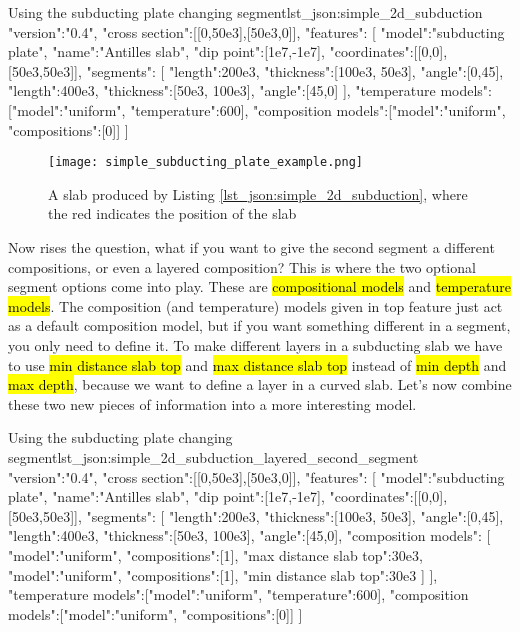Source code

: \documentclass{book}
\begin{document}
\begin{javascriptcode}{Using the subducting plate changing segment}{lst_json:simple_2d_subduction}
{
  "version":"0.4",
  "cross section":[[0,50e3],[50e3,0]],
  "features":
  [
     {
       "model":"subducting plate", "name":"Antilles slab", "dip point":[1e7,-1e7],
       "coordinates":[[0,0],[50e3,50e3]], 
       "segments":
       [
         {"length":200e3, "thickness":[100e3, 50e3], "angle":[0,45]},
         {"length":400e3, "thickness":[50e3, 100e3], "angle":[45,0]}
       ],
       "temperature models":[{"model":"uniform", "temperature":600}],
       "composition models":[{"model":"uniform", "compositions":[0]}]
    }
  ]
}
\end{javascriptcode}

\begin{figure}
    \centering
    \texttt{[image: simple\_subducting\_plate\_example.png]}
    \caption{A slab produced by Listing \ref{lst_json:simple_2d_subduction}, where the red indicates the position of the slab}
    \label{fig:simple_2d_subduction_1}
\end{figure}

Now rises the question, what if you want to give the second segment a different compositions, or even a layered composition? This is where the two optional segment options come into play. These are \hl{compositional models} and \hl{temperature models}. The composition (and temperature) models given in top feature just act as a default composition model, but if you want something different in a segment, you only need to define it. To make different layers in a subducting slab we have to use \hl{min distance slab top} and \hl{max distance slab top} instead of \hl{min depth} and \hl{max depth}, because we want to define a layer in a curved slab. Let's now combine these two new pieces of information into a more interesting model.

\begin{javascriptcode}{Using the subducting plate changing segment}{lst_json:simple_2d_subduction_layered_second_segment}
{
  "version":"0.4",
  "cross section":[[0,50e3],[50e3,0]],
  "features":
  [
     {
       "model":"subducting plate", "name":"Antilles slab", "dip point":[1e7,-1e7],
       "coordinates":[[0,0],[50e3,50e3]], 
       "segments":
       [
         {"length":200e3, "thickness":[100e3, 50e3], "angle":[0,45]},
         {
           "length":400e3, "thickness":[50e3, 100e3], "angle":[45,0],
           "composition models":
           [
             {"model":"uniform", "compositions":[1], "max distance slab top":30e3},
             {"model":"uniform", "compositions":[1], "min distance slab top":30e3}
           ]
         }
       ],
       "temperature models":[{"model":"uniform", "temperature":600}],
       "composition models":[{"model":"uniform", "compositions":[0]}]
    }
  ]
}
\end{javascriptcode}
\end{document}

========

-- The problem --
Where a line of the data holds the word "angle", copy that line.

-- Expected answer --
         {"length":200e3, "thickness":[100e3, 50e3], "angle":[0,45]},
         {"length":400e3, "thickness":[50e3, 100e3], "angle":[45,0]}
         {"length":200e3, "thickness":[100e3, 50e3], "angle":[0,45]},
           "length":400e3, "thickness":[50e3, 100e3], "angle":[45,0],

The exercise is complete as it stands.